[SOLVED] Storage of non-standard characters in MSS driver
Author: i.sharp@pcisystems.co.uk (Iain Sharp)
We've had two customers comment recently that whilst we can store 'odd' characters in fields in Uniface correctly, they print out badly. This is due to our using Crystal reports to do all printing within the system. The characters (such as ė,č and others), are accepted by Uniface, and stored and retrieved in the MSS database in char(X) fields. Within uniface they display correctly, within SQL server and Crystal reports they show "ä, "c etc. I believe that switching the affected fields to Unicode storage would probably help, but am a little unclear from the documentation which packing code I should use to replace a C40 with a unicode field, and (in fact) whether this would indeed help. Alternatively, is it the MSS collation I should be looking at?

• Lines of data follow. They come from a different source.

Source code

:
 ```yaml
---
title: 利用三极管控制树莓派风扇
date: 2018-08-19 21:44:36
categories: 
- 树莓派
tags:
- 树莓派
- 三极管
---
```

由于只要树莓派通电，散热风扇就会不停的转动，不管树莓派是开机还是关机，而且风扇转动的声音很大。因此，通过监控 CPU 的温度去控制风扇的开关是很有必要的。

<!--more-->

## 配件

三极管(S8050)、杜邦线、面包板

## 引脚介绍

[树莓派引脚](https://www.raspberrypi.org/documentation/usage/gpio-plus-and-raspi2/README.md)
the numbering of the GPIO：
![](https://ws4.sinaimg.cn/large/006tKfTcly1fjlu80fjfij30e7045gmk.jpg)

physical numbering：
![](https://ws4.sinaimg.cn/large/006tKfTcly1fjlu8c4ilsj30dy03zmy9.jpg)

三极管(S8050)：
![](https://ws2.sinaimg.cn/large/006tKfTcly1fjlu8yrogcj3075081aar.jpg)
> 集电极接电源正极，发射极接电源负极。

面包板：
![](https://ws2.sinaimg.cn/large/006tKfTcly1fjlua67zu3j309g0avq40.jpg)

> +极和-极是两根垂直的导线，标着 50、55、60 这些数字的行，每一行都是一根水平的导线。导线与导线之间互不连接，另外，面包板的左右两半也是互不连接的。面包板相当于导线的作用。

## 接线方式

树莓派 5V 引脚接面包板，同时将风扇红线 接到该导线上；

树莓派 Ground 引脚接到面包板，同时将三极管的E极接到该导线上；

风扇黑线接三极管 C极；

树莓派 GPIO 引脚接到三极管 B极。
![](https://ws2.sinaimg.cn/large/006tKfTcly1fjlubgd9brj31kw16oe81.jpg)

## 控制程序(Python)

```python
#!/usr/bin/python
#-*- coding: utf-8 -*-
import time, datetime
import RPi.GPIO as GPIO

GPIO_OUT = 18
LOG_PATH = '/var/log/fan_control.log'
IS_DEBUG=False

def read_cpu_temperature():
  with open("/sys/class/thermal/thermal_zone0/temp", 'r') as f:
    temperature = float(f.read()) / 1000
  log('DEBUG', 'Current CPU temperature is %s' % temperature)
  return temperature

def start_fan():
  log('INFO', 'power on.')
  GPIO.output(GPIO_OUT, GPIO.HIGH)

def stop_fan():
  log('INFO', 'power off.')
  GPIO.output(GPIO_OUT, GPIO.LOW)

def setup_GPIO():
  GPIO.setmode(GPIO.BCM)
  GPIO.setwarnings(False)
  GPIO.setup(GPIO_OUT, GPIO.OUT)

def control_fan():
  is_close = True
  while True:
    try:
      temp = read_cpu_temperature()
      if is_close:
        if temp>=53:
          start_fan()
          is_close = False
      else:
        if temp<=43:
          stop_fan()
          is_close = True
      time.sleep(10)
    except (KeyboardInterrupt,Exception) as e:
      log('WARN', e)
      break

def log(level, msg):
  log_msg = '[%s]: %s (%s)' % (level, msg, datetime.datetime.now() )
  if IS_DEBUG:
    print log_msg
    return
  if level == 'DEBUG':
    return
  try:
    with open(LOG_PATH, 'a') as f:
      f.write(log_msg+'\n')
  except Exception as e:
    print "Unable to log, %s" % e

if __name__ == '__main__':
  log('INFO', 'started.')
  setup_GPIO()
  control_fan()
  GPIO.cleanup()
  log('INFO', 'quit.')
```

The database has been migrated up from SQL 2000 and the collation is currently SQL_Latin1_General_CP1_CI_AS. I'd appreciate someone with experience letting me know the doubtless simple trick I'm missing. Thanks in advance Iain
7 Comments
Local Administrator
Hi Iain, Which $def_charset are you using? The character ė is part of ISO 8859-13 or Windows-1257, and č is part of ISO 8859-2 or Windows-1250. If you want to store the mentioned characters correctly then you have to use Unicode (i.e. UTF-8). So instead of using a C40 (in MSS: 'char(40)') you should use W40 (in MSS: 'nchar(40)'). I don't think that it makes a difference if you change the MSS collation. If you check the MSS doc then it says there that you should use Unicode data types (as nchar, nvarchar or ntext) in case you would like to store characters from different languages (i.e. character sets). For details see (e.g.): > Collation and Unicode Support Hope this helps. Daniel
Author: diseli (daniel.iseli@uniface.com)
Local Administrator
Apparently we are using CP1252 (although I'm not sure where it is reading this from). I will try altering the uniface data to W40 and the mss data to nchar(40) and see what happens. Although, to store 40 chars, shouldn't it be W80? (and nvarchar(80))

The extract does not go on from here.